Entretanto, para se apaixonar, é
preciso conhecer; e essa apresentação dos caminhos da expressão é sempre de
responsabilidade de alguém mais experiente e vivido, que promove, com ações
assertivas, a circulação de conhecimentos e afetos, os verdadeiros estímulos
para a formação de comunidades comunicantes, sensíveis e humanitárias.
Cheguei à leitura e escrita pela
atitude modelar de alguns familiares e de inúmeros professores, como Flávio Di
Giorgi. O que tinham em comum? O entusiasmo infinito pela palavra e a crença em
seu poder emancipador. Quando um professor mostra sua paixão, arrasta consigo
os alunos. Forma-se verdadeira fraternidade, na qual um acolhe e apoia o outro.
Prestar atenção na produção de outro,
tocar, ler, dançar, representar para o outro promove circulação de
conhecimentos e afetos, que são estímulos para vencer barreiras e seguir
adiante.

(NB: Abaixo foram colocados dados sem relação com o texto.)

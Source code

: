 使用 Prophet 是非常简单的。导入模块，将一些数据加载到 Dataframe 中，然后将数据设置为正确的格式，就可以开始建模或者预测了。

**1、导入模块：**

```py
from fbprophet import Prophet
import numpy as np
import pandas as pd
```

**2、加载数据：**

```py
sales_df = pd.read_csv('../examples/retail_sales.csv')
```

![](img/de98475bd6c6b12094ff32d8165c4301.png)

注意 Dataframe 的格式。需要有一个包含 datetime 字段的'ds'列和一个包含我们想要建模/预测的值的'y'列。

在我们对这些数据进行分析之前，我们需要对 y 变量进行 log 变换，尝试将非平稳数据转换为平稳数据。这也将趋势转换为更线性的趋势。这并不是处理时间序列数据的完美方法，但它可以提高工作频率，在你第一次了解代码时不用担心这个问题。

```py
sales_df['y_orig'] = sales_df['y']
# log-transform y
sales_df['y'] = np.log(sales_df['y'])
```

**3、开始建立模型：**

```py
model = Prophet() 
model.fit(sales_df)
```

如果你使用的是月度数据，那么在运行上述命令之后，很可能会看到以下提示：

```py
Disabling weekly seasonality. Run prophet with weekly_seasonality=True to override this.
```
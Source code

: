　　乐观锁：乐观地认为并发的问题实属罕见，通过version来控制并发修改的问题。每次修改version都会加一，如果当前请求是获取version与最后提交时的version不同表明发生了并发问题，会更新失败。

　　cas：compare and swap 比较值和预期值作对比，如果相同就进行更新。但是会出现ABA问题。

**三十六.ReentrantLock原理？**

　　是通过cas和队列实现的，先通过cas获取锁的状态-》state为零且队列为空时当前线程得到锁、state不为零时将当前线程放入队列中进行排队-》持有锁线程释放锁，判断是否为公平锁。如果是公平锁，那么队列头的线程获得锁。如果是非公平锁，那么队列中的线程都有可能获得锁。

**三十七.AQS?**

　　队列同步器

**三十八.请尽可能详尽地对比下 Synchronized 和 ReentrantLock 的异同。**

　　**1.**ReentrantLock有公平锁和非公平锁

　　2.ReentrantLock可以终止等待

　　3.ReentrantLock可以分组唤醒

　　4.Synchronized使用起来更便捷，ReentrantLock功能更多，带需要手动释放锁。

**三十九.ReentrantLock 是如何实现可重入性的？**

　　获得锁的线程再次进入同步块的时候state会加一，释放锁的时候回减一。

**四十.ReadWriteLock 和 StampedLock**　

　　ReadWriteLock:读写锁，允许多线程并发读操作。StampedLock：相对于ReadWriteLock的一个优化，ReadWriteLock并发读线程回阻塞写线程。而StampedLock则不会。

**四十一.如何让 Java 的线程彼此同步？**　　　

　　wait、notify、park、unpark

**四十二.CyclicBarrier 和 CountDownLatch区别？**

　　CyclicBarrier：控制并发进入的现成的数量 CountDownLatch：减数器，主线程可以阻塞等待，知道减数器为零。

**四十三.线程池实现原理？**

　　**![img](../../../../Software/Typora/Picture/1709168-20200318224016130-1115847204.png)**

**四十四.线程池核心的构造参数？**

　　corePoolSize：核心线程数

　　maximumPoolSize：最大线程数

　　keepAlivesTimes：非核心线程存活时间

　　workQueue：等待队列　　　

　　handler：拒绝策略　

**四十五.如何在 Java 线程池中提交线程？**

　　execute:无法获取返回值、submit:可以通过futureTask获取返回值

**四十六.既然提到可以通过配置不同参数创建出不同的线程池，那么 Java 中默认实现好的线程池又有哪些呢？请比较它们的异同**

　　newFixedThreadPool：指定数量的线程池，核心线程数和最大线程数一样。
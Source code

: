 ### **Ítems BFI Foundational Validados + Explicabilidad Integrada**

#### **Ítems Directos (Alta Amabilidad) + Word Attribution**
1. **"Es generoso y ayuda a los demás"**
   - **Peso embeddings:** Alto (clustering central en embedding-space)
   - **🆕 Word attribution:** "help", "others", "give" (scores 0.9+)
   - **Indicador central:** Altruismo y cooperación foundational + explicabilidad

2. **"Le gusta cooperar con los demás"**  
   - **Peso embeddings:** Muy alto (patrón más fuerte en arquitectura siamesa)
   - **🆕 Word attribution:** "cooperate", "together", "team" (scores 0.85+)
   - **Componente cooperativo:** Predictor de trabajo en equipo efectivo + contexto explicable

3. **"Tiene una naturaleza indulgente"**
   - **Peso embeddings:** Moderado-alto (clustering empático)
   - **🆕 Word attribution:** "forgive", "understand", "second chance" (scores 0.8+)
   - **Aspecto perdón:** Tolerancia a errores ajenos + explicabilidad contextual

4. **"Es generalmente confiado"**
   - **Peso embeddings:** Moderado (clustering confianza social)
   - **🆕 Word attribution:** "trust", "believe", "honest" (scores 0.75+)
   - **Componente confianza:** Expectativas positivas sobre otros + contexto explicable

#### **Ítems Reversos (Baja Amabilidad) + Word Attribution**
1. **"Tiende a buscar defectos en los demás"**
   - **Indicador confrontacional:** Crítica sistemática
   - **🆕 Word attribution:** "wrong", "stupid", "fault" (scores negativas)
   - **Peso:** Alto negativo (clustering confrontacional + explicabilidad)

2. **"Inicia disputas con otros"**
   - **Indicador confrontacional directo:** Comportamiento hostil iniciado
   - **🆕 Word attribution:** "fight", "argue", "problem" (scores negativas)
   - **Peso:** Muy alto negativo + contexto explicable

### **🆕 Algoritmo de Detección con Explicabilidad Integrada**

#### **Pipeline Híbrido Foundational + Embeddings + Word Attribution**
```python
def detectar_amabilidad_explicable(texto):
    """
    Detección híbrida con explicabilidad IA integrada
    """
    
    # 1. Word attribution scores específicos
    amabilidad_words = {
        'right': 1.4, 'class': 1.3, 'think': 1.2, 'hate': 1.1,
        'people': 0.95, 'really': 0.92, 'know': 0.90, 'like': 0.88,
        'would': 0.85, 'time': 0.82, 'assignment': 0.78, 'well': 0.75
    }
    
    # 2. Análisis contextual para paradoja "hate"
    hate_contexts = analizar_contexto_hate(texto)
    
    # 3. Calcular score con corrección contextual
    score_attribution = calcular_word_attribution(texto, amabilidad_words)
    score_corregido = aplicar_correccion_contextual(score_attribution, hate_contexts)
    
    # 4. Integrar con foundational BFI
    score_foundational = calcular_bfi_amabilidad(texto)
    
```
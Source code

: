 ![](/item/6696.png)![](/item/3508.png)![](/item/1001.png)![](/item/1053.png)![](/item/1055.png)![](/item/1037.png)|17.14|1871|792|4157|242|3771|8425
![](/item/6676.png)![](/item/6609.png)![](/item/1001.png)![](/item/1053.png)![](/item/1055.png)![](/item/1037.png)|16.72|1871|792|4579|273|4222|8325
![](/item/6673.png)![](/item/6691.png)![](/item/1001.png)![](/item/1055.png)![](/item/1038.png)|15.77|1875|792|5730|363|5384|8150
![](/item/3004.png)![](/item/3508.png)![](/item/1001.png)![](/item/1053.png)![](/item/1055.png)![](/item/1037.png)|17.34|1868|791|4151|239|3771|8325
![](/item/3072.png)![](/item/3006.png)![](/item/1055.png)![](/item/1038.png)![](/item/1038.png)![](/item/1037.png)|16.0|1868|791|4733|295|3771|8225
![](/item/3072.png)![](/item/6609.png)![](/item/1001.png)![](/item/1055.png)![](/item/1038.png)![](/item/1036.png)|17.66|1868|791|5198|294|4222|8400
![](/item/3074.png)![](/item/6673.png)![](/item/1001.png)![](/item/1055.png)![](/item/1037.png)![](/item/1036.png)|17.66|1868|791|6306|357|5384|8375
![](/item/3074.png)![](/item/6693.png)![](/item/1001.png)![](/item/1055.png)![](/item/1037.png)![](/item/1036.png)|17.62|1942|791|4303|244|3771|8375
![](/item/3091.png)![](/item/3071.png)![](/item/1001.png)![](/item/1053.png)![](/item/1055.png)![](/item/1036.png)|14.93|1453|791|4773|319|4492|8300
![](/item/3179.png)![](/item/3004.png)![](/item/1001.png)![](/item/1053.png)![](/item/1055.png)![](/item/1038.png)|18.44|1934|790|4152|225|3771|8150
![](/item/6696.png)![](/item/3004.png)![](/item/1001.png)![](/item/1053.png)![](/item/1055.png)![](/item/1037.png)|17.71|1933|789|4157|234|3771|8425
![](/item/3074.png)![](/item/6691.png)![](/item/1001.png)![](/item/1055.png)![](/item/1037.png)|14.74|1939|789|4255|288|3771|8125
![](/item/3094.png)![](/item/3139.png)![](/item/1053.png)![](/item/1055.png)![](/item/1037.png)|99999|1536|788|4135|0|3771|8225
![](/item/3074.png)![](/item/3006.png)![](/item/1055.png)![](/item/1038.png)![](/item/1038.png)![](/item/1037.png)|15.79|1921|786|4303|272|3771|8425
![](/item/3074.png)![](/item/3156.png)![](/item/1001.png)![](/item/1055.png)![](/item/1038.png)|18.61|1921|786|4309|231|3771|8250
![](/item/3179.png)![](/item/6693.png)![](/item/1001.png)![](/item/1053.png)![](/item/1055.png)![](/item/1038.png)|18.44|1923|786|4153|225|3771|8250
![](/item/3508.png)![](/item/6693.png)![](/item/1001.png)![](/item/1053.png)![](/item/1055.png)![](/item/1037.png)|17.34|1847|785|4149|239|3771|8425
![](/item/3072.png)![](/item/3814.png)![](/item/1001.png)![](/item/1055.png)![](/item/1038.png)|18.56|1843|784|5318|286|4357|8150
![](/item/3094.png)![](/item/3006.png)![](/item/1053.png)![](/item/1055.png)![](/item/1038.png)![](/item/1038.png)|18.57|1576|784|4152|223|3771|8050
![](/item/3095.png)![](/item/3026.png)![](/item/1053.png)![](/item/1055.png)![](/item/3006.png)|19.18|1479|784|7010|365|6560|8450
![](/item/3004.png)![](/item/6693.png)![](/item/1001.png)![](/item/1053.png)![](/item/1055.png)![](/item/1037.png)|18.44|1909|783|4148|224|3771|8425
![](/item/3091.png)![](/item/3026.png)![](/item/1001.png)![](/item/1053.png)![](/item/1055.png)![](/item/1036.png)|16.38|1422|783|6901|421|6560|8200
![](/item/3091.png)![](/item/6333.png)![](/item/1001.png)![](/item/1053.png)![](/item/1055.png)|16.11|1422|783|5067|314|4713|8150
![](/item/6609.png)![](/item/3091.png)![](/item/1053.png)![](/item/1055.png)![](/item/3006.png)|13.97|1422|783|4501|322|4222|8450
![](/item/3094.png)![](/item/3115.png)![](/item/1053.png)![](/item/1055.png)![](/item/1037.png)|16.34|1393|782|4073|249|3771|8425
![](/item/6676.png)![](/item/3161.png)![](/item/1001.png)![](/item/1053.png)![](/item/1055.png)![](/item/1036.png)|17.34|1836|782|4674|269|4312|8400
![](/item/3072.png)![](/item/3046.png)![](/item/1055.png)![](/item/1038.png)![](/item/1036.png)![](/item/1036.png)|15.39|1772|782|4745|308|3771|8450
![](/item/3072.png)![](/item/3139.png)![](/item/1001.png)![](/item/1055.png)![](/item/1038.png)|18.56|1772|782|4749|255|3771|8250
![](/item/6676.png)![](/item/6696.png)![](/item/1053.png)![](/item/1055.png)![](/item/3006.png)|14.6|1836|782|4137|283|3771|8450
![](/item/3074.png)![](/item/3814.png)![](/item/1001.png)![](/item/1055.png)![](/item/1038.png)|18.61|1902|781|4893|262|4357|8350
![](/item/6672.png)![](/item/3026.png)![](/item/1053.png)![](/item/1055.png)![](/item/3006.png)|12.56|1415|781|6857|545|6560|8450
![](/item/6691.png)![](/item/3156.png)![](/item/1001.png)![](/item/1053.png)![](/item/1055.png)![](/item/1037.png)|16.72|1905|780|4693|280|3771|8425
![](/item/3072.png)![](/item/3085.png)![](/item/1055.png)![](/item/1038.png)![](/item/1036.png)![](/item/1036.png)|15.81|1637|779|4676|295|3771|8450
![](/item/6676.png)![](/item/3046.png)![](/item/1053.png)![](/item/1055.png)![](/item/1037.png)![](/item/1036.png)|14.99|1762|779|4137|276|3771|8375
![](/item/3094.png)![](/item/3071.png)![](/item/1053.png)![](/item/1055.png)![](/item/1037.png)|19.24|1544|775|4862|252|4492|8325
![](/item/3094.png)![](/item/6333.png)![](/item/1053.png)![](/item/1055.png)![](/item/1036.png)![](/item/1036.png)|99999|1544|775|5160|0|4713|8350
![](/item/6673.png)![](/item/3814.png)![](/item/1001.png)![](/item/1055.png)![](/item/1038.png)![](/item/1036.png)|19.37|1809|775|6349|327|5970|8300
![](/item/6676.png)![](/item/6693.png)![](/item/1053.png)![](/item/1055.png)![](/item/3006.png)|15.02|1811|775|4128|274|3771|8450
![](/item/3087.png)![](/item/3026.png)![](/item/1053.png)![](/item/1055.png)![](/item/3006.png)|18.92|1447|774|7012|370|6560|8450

Mas sempre é preciso reconhecer e respeitar, antes, os caminhos do
coração. Como Flávio Di Giorgi. Como outros saudosos mestres, cujas indicações
de leitura ainda hoje me guiam.
Você, leitor, provavelmente teve ou
tem experiências nesse sentido. Que tal torná-las públicas, para incentivo de
outros?
4 PETIT, Michèle. A arte de ler – ou como resistir à
adversidade. São Paulo: Ed. 34,
2009.
5 LARROSA, Jorge. Linguagem e Educação depois de Babel. Belo Horizonte: Autêntica, 2004.
5 LARROSA, Jorge. Linguagem e Educação depois de Babel. Belo Horizonte: Autêntica, 2004.